BERLIN (Reuters) - For the first time since the end of the Cold War, the German government plans to tell citizens to stockpile food and water in case of an attack or catastrophe, the Frankfurter Allgemeine Sonntagszeitung newspaper reported on Sunday.
Germany is currently on high alert after two Islamist attacks and a shooting rampage by a mentally unstable teenager last month. Berlin announced measures earlier this month to spend considerably more on its police and security forces and to create a special unit to counter cyber crime and terrorism.
"The population will be obliged to hold an individual supply of food for ten days," the newspaper quoted the government's "Concept for Civil Defence" - which has been prepared by the Interior Ministry - as saying.

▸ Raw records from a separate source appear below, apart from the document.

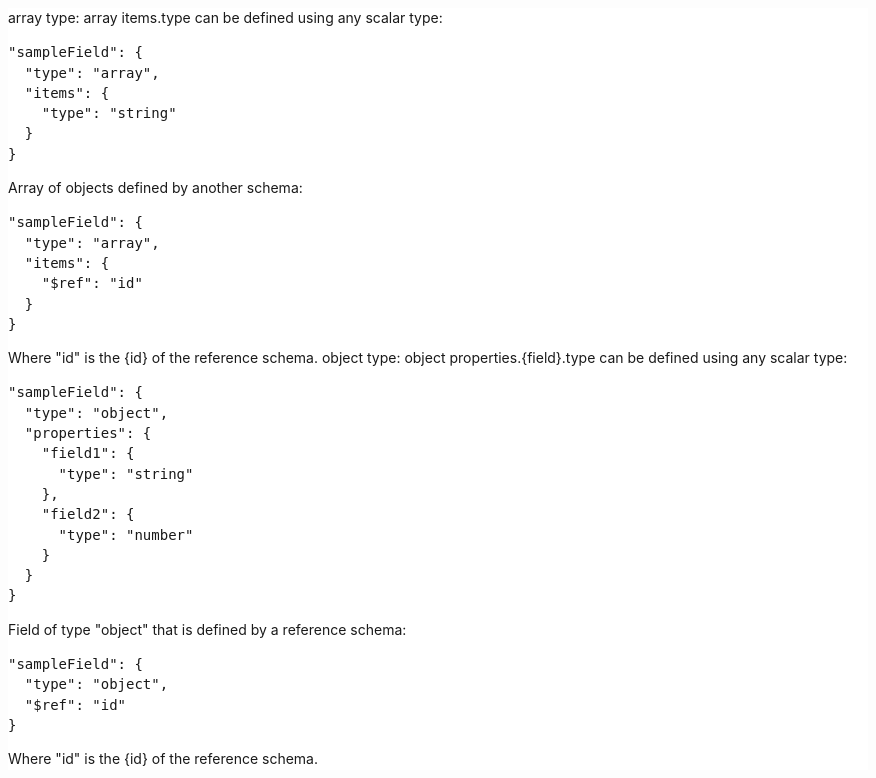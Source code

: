 <tr>
<td>array</td>
<td>type: array</td>
<td>items.type can be defined using any scalar type:
<pre class="JSON language-JSON hljs">
"sampleField": {
  "type": "array",
  "items": {
    "type": "string"
  }
}
</pre>
Array of objects defined by another schema:<br/>
<pre class="JSON language-JSON hljs">
"sampleField": {
  "type": "array",
  "items": {
    "$ref": "id"
  }
}
</pre>
Where "id" is the {id} of the reference schema.
</td>

<tr>
<td>object</td>
<td>type: object</td>
<td>properties.{field}.type can be defined using any scalar type:
<pre class="JSON language-JSON hljs">
"sampleField": {
  "type": "object",
  "properties": {
    "field1": {
      "type": "string"
    },
    "field2": {
      "type": "number"
    }
  }
}
</pre>
Field of type "object" that is defined by a reference schema:
<pre class="JSON language-JSON hljs">
"sampleField": {
  "type": "object",
  "$ref": "id"
}
</pre>
Where "id" is the {id} of the reference schema.
</td>
</tr>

The paper said a parliamentary committee had originally commissioned the civil defence strategy in 2012.
A spokesman for the Interior Ministry said the plan would be discussed by the cabinet on Wednesday and presented by the minister that afternoon. He declined to give any details on the content.
People will be required to stockpile enough drinking water to last for five days, according to the plan, the paper said.

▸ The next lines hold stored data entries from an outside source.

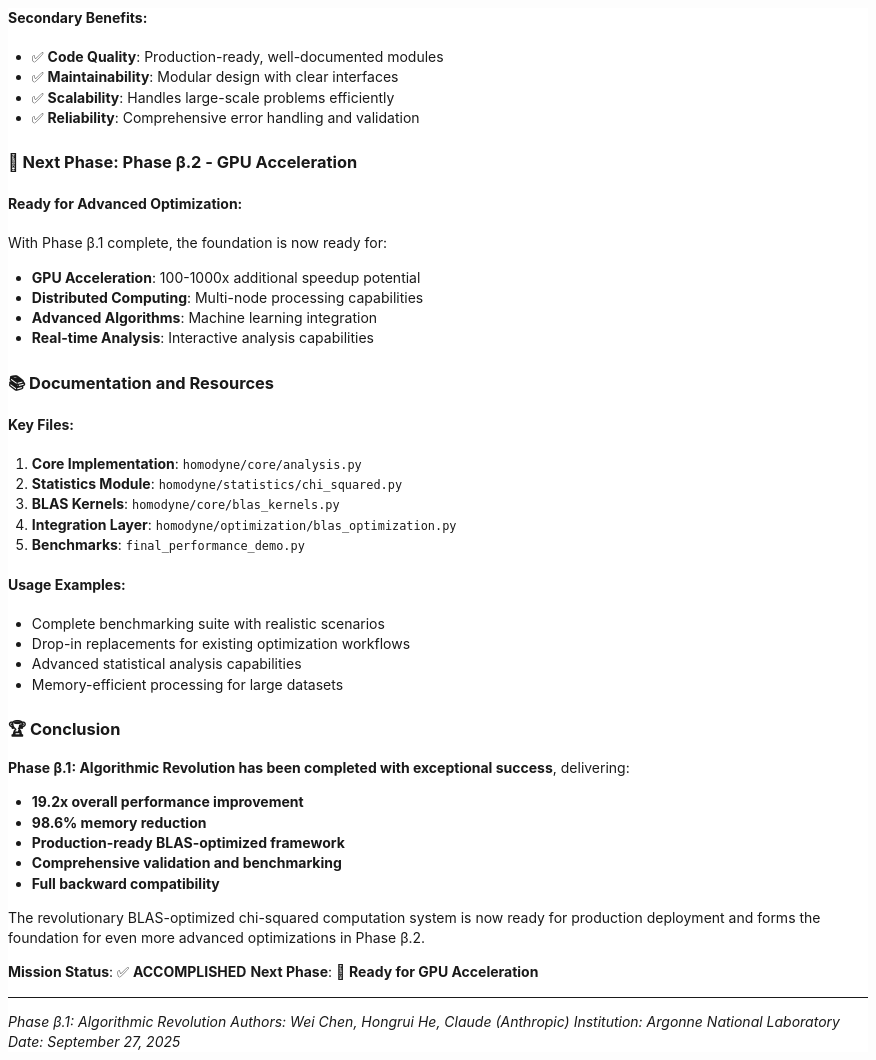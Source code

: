 #### Secondary Benefits:

- ✅ **Code Quality**: Production-ready, well-documented modules
- ✅ **Maintainability**: Modular design with clear interfaces
- ✅ **Scalability**: Handles large-scale problems efficiently
- ✅ **Reliability**: Comprehensive error handling and validation

### 🚀 Next Phase: Phase β.2 - GPU Acceleration

#### Ready for Advanced Optimization:

With Phase β.1 complete, the foundation is now ready for:

- **GPU Acceleration**: 100-1000x additional speedup potential
- **Distributed Computing**: Multi-node processing capabilities
- **Advanced Algorithms**: Machine learning integration
- **Real-time Analysis**: Interactive analysis capabilities

### 📚 Documentation and Resources

#### Key Files:

1. **Core Implementation**: `homodyne/core/analysis.py`
1. **Statistics Module**: `homodyne/statistics/chi_squared.py`
1. **BLAS Kernels**: `homodyne/core/blas_kernels.py`
1. **Integration Layer**: `homodyne/optimization/blas_optimization.py`
1. **Benchmarks**: `final_performance_demo.py`

#### Usage Examples:

- Complete benchmarking suite with realistic scenarios
- Drop-in replacements for existing optimization workflows
- Advanced statistical analysis capabilities
- Memory-efficient processing for large datasets

### 🏆 Conclusion

**Phase β.1: Algorithmic Revolution has been completed with exceptional success**,
delivering:

- **19.2x overall performance improvement**
- **98.6% memory reduction**
- **Production-ready BLAS-optimized framework**
- **Comprehensive validation and benchmarking**
- **Full backward compatibility**

The revolutionary BLAS-optimized chi-squared computation system is now ready for
production deployment and forms the foundation for even more advanced optimizations in
Phase β.2.

**Mission Status**: ✅ **ACCOMPLISHED** **Next Phase**: 🚀 **Ready for GPU Acceleration**

______________________________________________________________________

*Phase β.1: Algorithmic Revolution* *Authors: Wei Chen, Hongrui He, Claude (Anthropic)*
*Institution: Argonne National Laboratory* *Date: September 27, 2025*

The 69-page report does not see an attack on Germany's territory, which would require a conventional style of national defence, as likely.
However, the precautionary measures demand that people "prepare appropriately for a development that could threaten our existence and cannot be categorically ruled out in the future," the paper cited the report as saying.
It also mentions the necessity of a reliable alarm system, better structural protection of buildings and more capacity in the health system, the paper said.
A further priority should be more support of the armed forces by civilians, it added.
Germany's Defence Minister said earlier this month the country lay in the "crosshairs of terrorism" and pressed for plans for the military to train more closely with police in preparing for potential large-scale militant attacks.